### Assignment
All of the data that follows should be retyped exactly, please, except the pictures.

### Dataset items
-=-=-=-=-
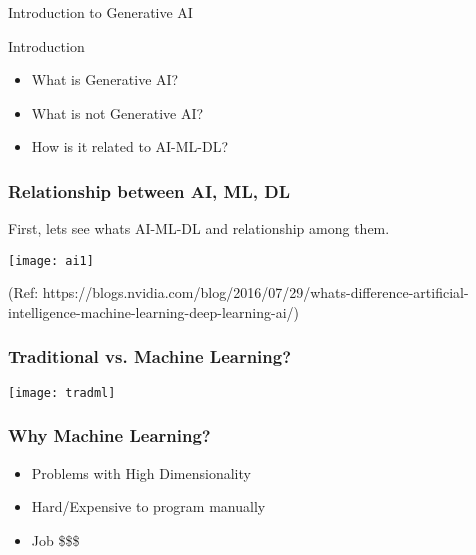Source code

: \begin{frame}[fragile]\frametitle{}
\begin{center}
{\Large Introduction to Generative AI}
\end{center}
\end{frame}

\begin{frame}[fragile]{Introduction}
\begin{itemize}
\item What is Generative AI?
\item What is not Generative AI?
\item How is it related to AI-ML-DL?
\end{itemize}
\end{frame}

\begin{frame}[fragile]\frametitle{Relationship between AI, ML, DL}

First, lets see whats AI-ML-DL and relationship among them.

\begin{center}
\texttt{[image: ai1]}
\end{center}

{\tiny (Ref: https://blogs.nvidia.com/blog/2016/07/29/whats-difference-artificial-intelligence-machine-learning-deep-learning-ai/)}

\end{frame}


\begin{frame}[fragile]\frametitle{Traditional vs. Machine Learning?}
\begin{center}
\texttt{[image: tradml]}
\end{center}
\end{frame}

\begin{frame}[fragile]\frametitle{Why Machine Learning?}
\begin{itemize}
\item Problems with High Dimensionality
\item Hard/Expensive to program manually
\item Job \$\$\$
\end{itemize}
\end{frame}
-=-=-=-=-
### Solution below
Source code

: \begin{frame}[fragile]\frametitle{}
\begin{center}
{\Large Introduction to Generative AI}
\end{center}
\end{frame}

\begin{frame}[fragile]{Introduction}
\begin{itemize}
\item What is Generative AI?
\item What is not Generative AI?
\item How is it related to AI-ML-DL?
\end{itemize}
\end{frame}

\begin{frame}[fragile]\frametitle{Relationship between AI, ML, DL}

First, lets see whats AI-ML-DL and relationship among them.

\begin{center}
\texttt{[image: ai1]}
\end{center}

{\tiny (Ref: https://blogs.nvidia.com/blog/2016/07/29/whats-difference-artificial-intelligence-machine-learning-deep-learning-ai/)}

\end{frame}


\begin{frame}[fragile]\frametitle{Traditional vs. Machine Learning?}
\begin{center}
\texttt{[image: tradml]}
\end{center}
\end{frame}

\begin{frame}[fragile]\frametitle{Why Machine Learning?}
\begin{itemize}
\item Problems with High Dimensionality
\item Hard/Expensive to program manually
\item Job \$\$\$
\end{itemize}
\end{frame}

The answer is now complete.